> **Aim of the task**: Copy nothing but the lines from the opening of the entries through the line that contains "- **Untracked (No", exactly as written. Drop the pictures.

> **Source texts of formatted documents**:
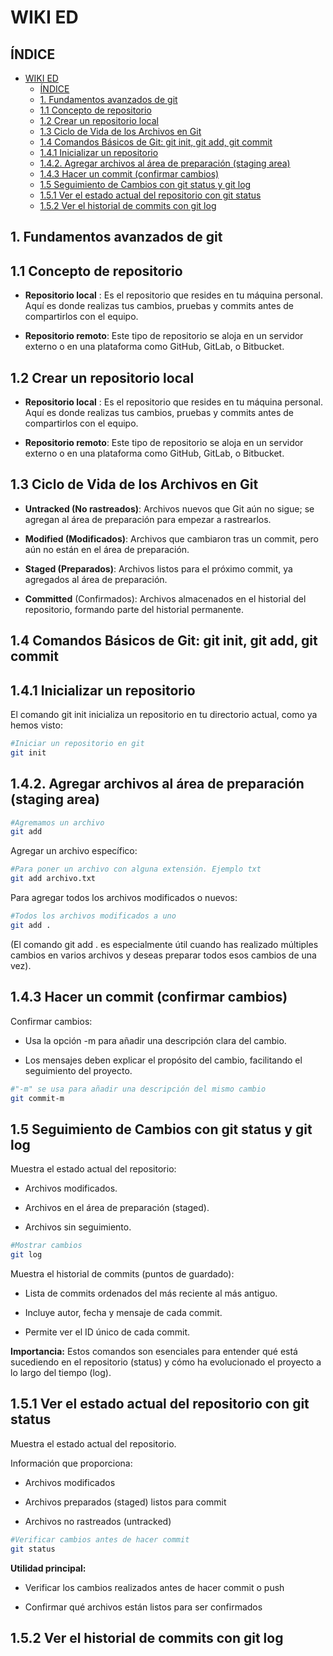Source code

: # WIKI ED

## ÍNDICE

- [WIKI ED](#wiki-ed)
  - [ÍNDICE](#índice)
  - [1. Fundamentos avanzados de git](#1-fundamentos-avanzados-de-git)
  - [1.1 Concepto de repositorio](#11-concepto-de-repositorio)
  - [1.2 Crear un repositorio local](#12-crear-un-repositorio-local)
  - [1.3 Ciclo de Vida de los Archivos en Git](#13-ciclo-de-vida-de-los-archivos-en-git)
  - [1.4 Comandos Básicos de Git: git init, git add, git commit](#14-comandos-básicos-de-git-git-init-git-add-git-commit)
  - [1.4.1 Inicializar un repositorio](#141-inicializar-un-repositorio)
  - [1.4.2. Agregar archivos al área de preparación (staging area)](#142-agregar-archivos-al-área-de-preparación-staging-area)
  - [1.4.3 Hacer un commit (confirmar cambios)](#143-hacer-un-commit-confirmar-cambios)
  - [1.5 Seguimiento de Cambios con git status y git log](#15-seguimiento-de-cambios-con-git-status-y-git-log)
  - [1.5.1 Ver el estado actual del repositorio con git status](#151-ver-el-estado-actual-del-repositorio-con-git-status)
  - [1.5.2 Ver el historial de commits con git log](#152-ver-el-historial-de-commits-con-git-log)

  

## 1. Fundamentos avanzados de git

## 1.1 Concepto de repositorio

- **Repositorio local** : Es el repositorio que resides en tu máquina personal. Aquí es donde realizas tus cambios, pruebas y commits antes de compartirlos con el equipo.

- **Repositorio remoto**: Este tipo de repositorio se aloja en un servidor externo o en una plataforma como GitHub, GitLab, o Bitbucket.

## 1.2 Crear un repositorio local

- **Repositorio local** : Es el repositorio que resides en tu máquina personal. Aquí es donde realizas tus cambios, pruebas y commits antes de compartirlos con el equipo.

- **Repositorio remoto**: Este tipo de repositorio se aloja en un servidor externo o en una plataforma como GitHub, GitLab, o Bitbucket.

## 1.3 Ciclo de Vida de los Archivos en Git

- **Untracked (No rastreados)**: Archivos nuevos que Git aún no sigue; se agregan al área de preparación para empezar a rastrearlos.

- **Modified (Modificados)**: Archivos que cambiaron tras un commit, pero aún no están en el área de preparación.

- **Staged (Preparados)**: Archivos listos para el próximo commit, ya agregados al área de preparación.

- **Committed** (Confirmados): Archivos almacenados en el historial del repositorio, formando parte del historial permanente.

## 1.4 Comandos Básicos de Git: git init, git add, git commit

## 1.4.1 Inicializar un repositorio

El comando git init inicializa un repositorio en tu directorio actual, como ya hemos visto:

```bash
#Iniciar un repositorio en git
git init 
```

## 1.4.2. Agregar archivos al área de preparación (staging area)

```bash
#Agremamos un archivo 
git add
```

Agregar un archivo específico:

```bash
#Para poner un archivo con alguna extensión. Ejemplo txt
git add archivo.txt
```

Para agregar todos los archivos modificados o nuevos:

```bash
#Todos los archivos modificados a uno 
git add .
```

(El comando git add . es especialmente útil cuando has realizado múltiples cambios en varios archivos y deseas preparar todos esos cambios de una vez).

## 1.4.3 Hacer un commit (confirmar cambios)

Confirmar cambios:

- Usa la opción -m para añadir una descripción clara del cambio.

- Los mensajes deben explicar el propósito del cambio, facilitando el seguimiento del proyecto.

```bash
#"-m" se usa para añadir una descripción del mismo cambio  
git commit-m 
```

## 1.5 Seguimiento de Cambios con git status y git log

Muestra el estado actual del repositorio:

- Archivos modificados.

- Archivos en el área de preparación (staged).

- Archivos sin seguimiento.

```bash
#Mostrar cambios
git log
```

Muestra el historial de commits (puntos de guardado):

- Lista de commits ordenados del más reciente al más antiguo.

- Incluye autor, fecha y mensaje de cada commit.

- Permite ver el ID único de cada commit.

**Importancia:**
Estos comandos son esenciales para entender qué está sucediendo en el repositorio (status) y cómo ha evolucionado el proyecto a lo largo del tiempo (log).

## 1.5.1 Ver el estado actual del repositorio con git status

Muestra el estado actual del repositorio.

Información que proporciona:

- Archivos modificados

- Archivos preparados (staged) listos para commit

- Archivos no rastreados (untracked)

```bash
#Verificar cambios antes de hacer commit
git status
```

**Utilidad principal:**

- Verificar los cambios realizados antes de hacer commit o push

- Confirmar qué archivos están listos para ser confirmados

## 1.5.2 Ver el historial de commits con git log


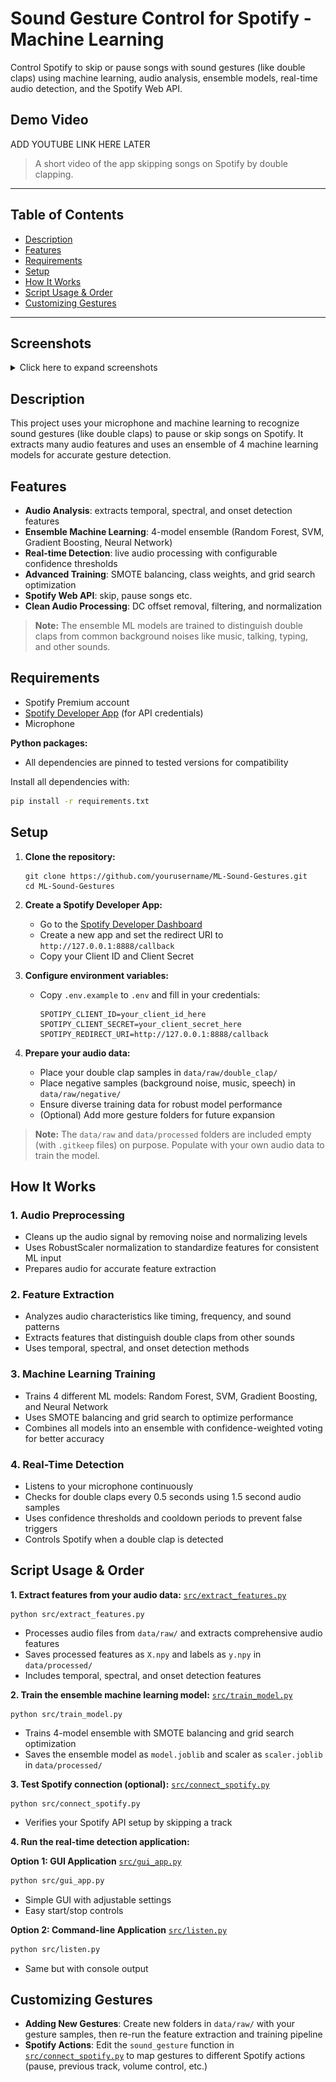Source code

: 
# Sound Gesture Control for Spotify - Machine Learning

Control Spotify to skip or pause songs with sound gestures (like double claps) using machine learning, audio analysis, ensemble models, real-time audio detection, and the Spotify Web API.

## Demo Video

ADD YOUTUBE LINK HERE LATER

> A short video of the app skipping songs on Spotify by double clapping.

---

## Table of Contents
- [Description](#description)
- [Features](#features)
- [Requirements](#requirements)
- [Setup](#setup)
- [How It Works](#how-it-works)
- [Script Usage & Order](#script-usage--order)
- [Customizing Gestures](#customizing-gestures)

---

## Screenshots

<details>
<summary>Click here to expand screenshots</summary>

### GUI Application in Action

**Listening state (Spotify on left, app on right)**<br>
![App listening for double claps](assets/img1.png)

**Double clap detected successfully & song skipped**<br>
![App detected double clap and skipped song](assets/img2.png)

</details>

## Description
This project uses your microphone and machine learning to recognize sound gestures (like double claps) to pause or skip songs on Spotify. It extracts many audio features and uses an ensemble of 4 machine learning models for accurate gesture detection.

## Features
- **Audio Analysis**: extracts temporal, spectral, and onset detection features
- **Ensemble Machine Learning**: 4-model ensemble (Random Forest, SVM, Gradient Boosting, Neural Network) 
- **Real-time Detection**: live audio processing with configurable confidence thresholds
- **Advanced Training**: SMOTE balancing, class weights, and grid search optimization
- **Spotify Web API**: skip, pause songs etc.
- **Clean Audio Processing**: DC offset removal, filtering, and normalization

> **Note:**
> The ensemble ML models are trained to distinguish double claps from common background noises like music, talking, typing, and other sounds.

## Requirements
- Spotify Premium account
- [Spotify Developer App](https://developer.spotify.com/dashboard/applications) (for API credentials)
- Microphone

**Python packages:**
- All dependencies are pinned to tested versions for compatibility

Install all dependencies with:
```bash
pip install -r requirements.txt
```

## Setup
1. **Clone the repository:**
   ```
   git clone https://github.com/yourusername/ML-Sound-Gestures.git
   cd ML-Sound-Gestures
   ```
2. **Create a Spotify Developer App:**
   - Go to the [Spotify Developer Dashboard](https://developer.spotify.com/dashboard/applications)
   - Create a new app and set the redirect URI to `http://127.0.0.1:8888/callback`
   - Copy your Client ID and Client Secret
3. **Configure environment variables:**
   - Copy `.env.example` to `.env` and fill in your credentials:
     ```
     SPOTIPY_CLIENT_ID=your_client_id_here
     SPOTIPY_CLIENT_SECRET=your_client_secret_here
     SPOTIPY_REDIRECT_URI=http://127.0.0.1:8888/callback
     ```

4. **Prepare your audio data:**
   - Place your double clap samples in `data/raw/double_clap/`
   - Place negative samples (background noise, music, speech) in `data/raw/negative/`
   - Ensure diverse training data for robust model performance
   - (Optional) Add more gesture folders for future expansion

> **Note:**
> The `data/raw` and `data/processed` folders are included empty (with `.gitkeep` files) on purpose. Populate with your own audio data to train the model.


## How It Works

### 1. Audio Preprocessing
- Cleans up the audio signal by removing noise and normalizing levels
- Uses RobustScaler normalization to standardize features for consistent ML input
- Prepares audio for accurate feature extraction

### 2. Feature Extraction
- Analyzes audio characteristics like timing, frequency, and sound patterns
- Extracts features that distinguish double claps from other sounds
- Uses temporal, spectral, and onset detection methods

### 3. Machine Learning Training
- Trains 4 different ML models: Random Forest, SVM, Gradient Boosting, and Neural Network
- Uses SMOTE balancing and grid search to optimize performance
- Combines all models into an ensemble with confidence-weighted voting for better accuracy

### 4. Real-Time Detection
- Listens to your microphone continuously
- Checks for double claps every 0.5 seconds using 1.5 second audio samples
- Uses confidence thresholds and cooldown periods to prevent false triggers
- Controls Spotify when a double clap is detected


## Script Usage & Order

**1. Extract features from your audio data:**
[`src/extract_features.py`](src/extract_features.py)
```
python src/extract_features.py
```
- Processes audio files from `data/raw/` and extracts comprehensive audio features
- Saves processed features as `X.npy` and labels as `y.npy` in `data/processed/`
- Includes temporal, spectral, and onset detection features

**2. Train the ensemble machine learning model:**
[`src/train_model.py`](src/train_model.py)
```
python src/train_model.py
```
- Trains 4-model ensemble with SMOTE balancing and grid search optimization
- Saves the ensemble model as `model.joblib` and scaler as `scaler.joblib` in `data/processed/`

**3. Test Spotify connection (optional):**
[`src/connect_spotify.py`](src/connect_spotify.py)
```
python src/connect_spotify.py
```
- Verifies your Spotify API setup by skipping a track

**4. Run the real-time detection application:**

**Option 1: GUI Application**
[`src/gui_app.py`](src/gui_app.py)
```bash
python src/gui_app.py
```
- Simple GUI with adjustable settings
- Easy start/stop controls

**Option 2: Command-line Application**
[`src/listen.py`](src/listen.py)
```bash
python src/listen.py
```
- Same but with console output


## Customizing Gestures
- **Adding New Gestures**: Create new folders in `data/raw/` with your gesture samples, then re-run the feature extraction and training pipeline
- **Spotify Actions**: Edit the `sound_gesture` function in [`src/connect_spotify.py`](src/connect_spotify.py) to map gestures to different Spotify actions (pause, previous track, volume control, etc.)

> **The completed task**:
Source code

: # WIKI ED

## ÍNDICE

- [WIKI ED](#wiki-ed)
  - [ÍNDICE](#índice)
  - [1. Fundamentos avanzados de git](#1-fundamentos-avanzados-de-git)
  - [1.1 Concepto de repositorio](#11-concepto-de-repositorio)
  - [1.2 Crear un repositorio local](#12-crear-un-repositorio-local)
  - [1.3 Ciclo de Vida de los Archivos en Git](#13-ciclo-de-vida-de-los-archivos-en-git)
  - [1.4 Comandos Básicos de Git: git init, git add, git commit](#14-comandos-básicos-de-git-git-init-git-add-git-commit)
  - [1.4.1 Inicializar un repositorio](#141-inicializar-un-repositorio)
  - [1.4.2. Agregar archivos al área de preparación (staging area)](#142-agregar-archivos-al-área-de-preparación-staging-area)
  - [1.4.3 Hacer un commit (confirmar cambios)](#143-hacer-un-commit-confirmar-cambios)
  - [1.5 Seguimiento de Cambios con git status y git log](#15-seguimiento-de-cambios-con-git-status-y-git-log)
  - [1.5.1 Ver el estado actual del repositorio con git status](#151-ver-el-estado-actual-del-repositorio-con-git-status)
  - [1.5.2 Ver el historial de commits con git log](#152-ver-el-historial-de-commits-con-git-log)

  

## 1. Fundamentos avanzados de git

## 1.1 Concepto de repositorio

- **Repositorio local** : Es el repositorio que resides en tu máquina personal. Aquí es donde realizas tus cambios, pruebas y commits antes de compartirlos con el equipo.

- **Repositorio remoto**: Este tipo de repositorio se aloja en un servidor externo o en una plataforma como GitHub, GitLab, o Bitbucket.

## 1.2 Crear un repositorio local

- **Repositorio local** : Es el repositorio que resides en tu máquina personal. Aquí es donde realizas tus cambios, pruebas y commits antes de compartirlos con el equipo.

- **Repositorio remoto**: Este tipo de repositorio se aloja en un servidor externo o en una plataforma como GitHub, GitLab, o Bitbucket.

## 1.3 Ciclo de Vida de los Archivos en Git

- **Untracked (No rastreados)**: Archivos nuevos que Git aún no sigue; se agregan al área de preparación para empezar a rastrearlos.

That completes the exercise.